Marita pertenece a lo más granado de la pequeña burguesía de la ciudad. El día en que decidí entrar en su casa para conocer a sus octogenarios padres pensé que lo que más les molestaría sería que yo fuera divorciado y tuviera tres hijos, o mi adicción a la coca –aunque esto pensaba obviarlo mientras fuera posible–, pero en seguida se mostraron sinceramente interesados en conocer a los niños. Me hicieron todo tipo de preguntas sobre mi vida, todas ellas en un tono desenfadado y cordial, aunque dejaron siempre claro que si Marita me quería, ellos también lo harían.
Sin duda –pensé– Marita había exagerado con respecto a la indulgencia de unos padres conservadores y sensibles a la opinión de la sociedad exquisita con la que se codeaban. Si no hubiera extraviado el tirito que llevaba en el bolsillo de la chaqueta me habría ido al baño a celebrarlo en majestuosa soledad.

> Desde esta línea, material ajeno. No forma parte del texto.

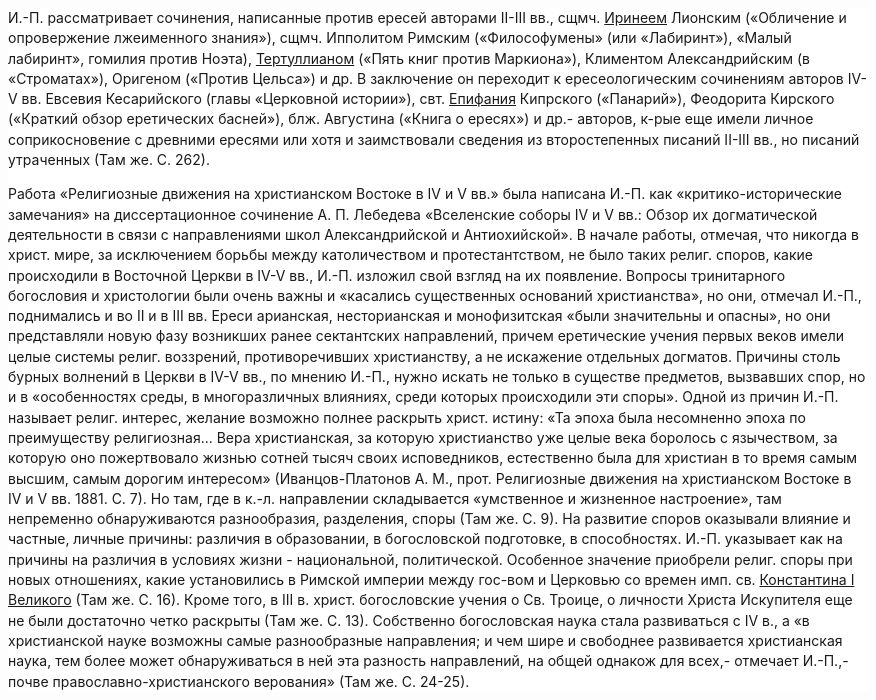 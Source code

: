 И.-П. рассматривает сочинения, написанные против ересей авторами II-III вв., сщмч. [Иринеем](https://pravenc.ru/text/Ириней.html) Лионским («Обличение и опровержение лжеименного знания»), сщмч. Ипполитом Римским («Философумены» (или «Лабиринт»), «Малый лабиринт», гомилия против Ноэта), [Тертуллианом](https://pravenc.ru/text/Тертуллианом.html) («Пять книг против Маркиона»), Климентом Александрийским (в «Строматах»), Оригеном («Против Цельса») и др. В заключение он переходит к ересеологическим сочинениям авторов IV-V вв. Евсевия Кесарийского (главы «Церковной истории»), свт. [Епифания](https://pravenc.ru/text/Епифаний.html) Кипрского («Панарий»), Феодорита Кирского («Краткий обзор еретических басней»), блж. Августина («Книга о ересях») и др.- авторов, к-рые еще имели личное соприкосновение с древними ересями или хотя и заимствовали сведения из второстепенных писаний II-III вв., но писаний утраченных (Там же. С. 262).

Работа «Религиозные движения на христианском Востоке в IV и V вв.» была написана И.-П. как «критико-исторические замечания» на диссертационное сочинение А. П. Лебедева «Вселенские соборы IV и V вв.: Обзор их догматической деятельности в связи с направлениями школ Александрийской и Антиохийской». В начале работы, отмечая, что никогда в христ. мире, за исключением борьбы между католичеством и протестантством, не было таких религ. споров, какие происходили в Восточной Церкви в IV-V вв., И.-П. изложил свой взгляд на их появление. Вопросы тринитарного богословия и христологии были очень важны и «касались существенных оснований христианства», но они, отмечал И.-П., поднимались и во II и в III вв. Ереси арианская, несторианская и монофизитская «были значительны и опасны», но они представляли новую фазу возникших ранее сектантских направлений, причем еретические учения первых веков имели целые системы религ. воззрений, противоречивших христианству, а не искажение отдельных догматов. Причины столь бурных волнений в Церкви в IV-V вв., по мнению И.-П., нужно искать не только в существе предметов, вызвавших спор, но и в «особенностях среды, в многоразличных влияниях, среди которых происходили эти споры». Одной из причин И.-П. называет религ. интерес, желание возможно полнее раскрыть христ. истину: «Та эпоха была несомненно эпоха по преимуществу религиозная... Вера христианская, за которую христианство уже целые века боролось с язычеством, за которую оно пожертвовало жизнью сотней тысяч своих исповедников, естественно была для христиан в то время самым высшим, самым дорогим интересом» (Иванцов-Платонов А. М., прот. Религиозные движения на христианском Востоке в IV и V вв. 1881. С. 7). Но там, где в к.-л. направлении складывается «умственное и жизненное настроение», там непременно обнаруживаются разнообразия, разделения, споры (Там же. С. 9). На развитие споров оказывали влияние и частные, личные причины: различия в образовании, в богословской подготовке, в способностях. И.-П. указывает как на причины на различия в условиях жизни - национальной, политической. Особенное значение приобрели религ. споры при новых отношениях, какие установились в Римской империи между гос-вом и Церковью со времен имп. св. [Константина I Великого](<https://pravenc.ru/text/Константин I Великий.html>) (Там же. С. 16). Кроме того, в III в. христ. богословские учения о Св. Троице, о личности Христа Искупителя еще не были достаточно четко раскрыты (Там же. С. 13). Собственно богословская наука стала развиваться с IV в., а «в христианской науке возможны самые разнообразные направления; и чем шире и свободнее развивается христианская наука, тем более может обнаруживаться в ней эта разность направлений, на общей однакож для всех,- отмечает И.-П.,- почве православно-христианского верования» (Там же. С. 24-25).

Uno por uno, fueron llamando a sus amigos y familiares, convirtiendo el salón en una insólita congregación masiva en la que todos se miraban extrañados, sin saber qué hacían allí con tanta gente. Una hora después, ante los ojos atónitos de todos, mis futuros suegros ya se habían subido a la mesa, semidesnudos y sudorosos, a hacer esgrima con dos palos de selfie arrebatados coléricamente los nietos.
Al día siguiente, Marita me confesaba habérsele ido la mano con el sobrecito de mi chaqueta al ponerlo en sus Martinis. Ella –confesó– sólo quería que me aceptaran en la familia.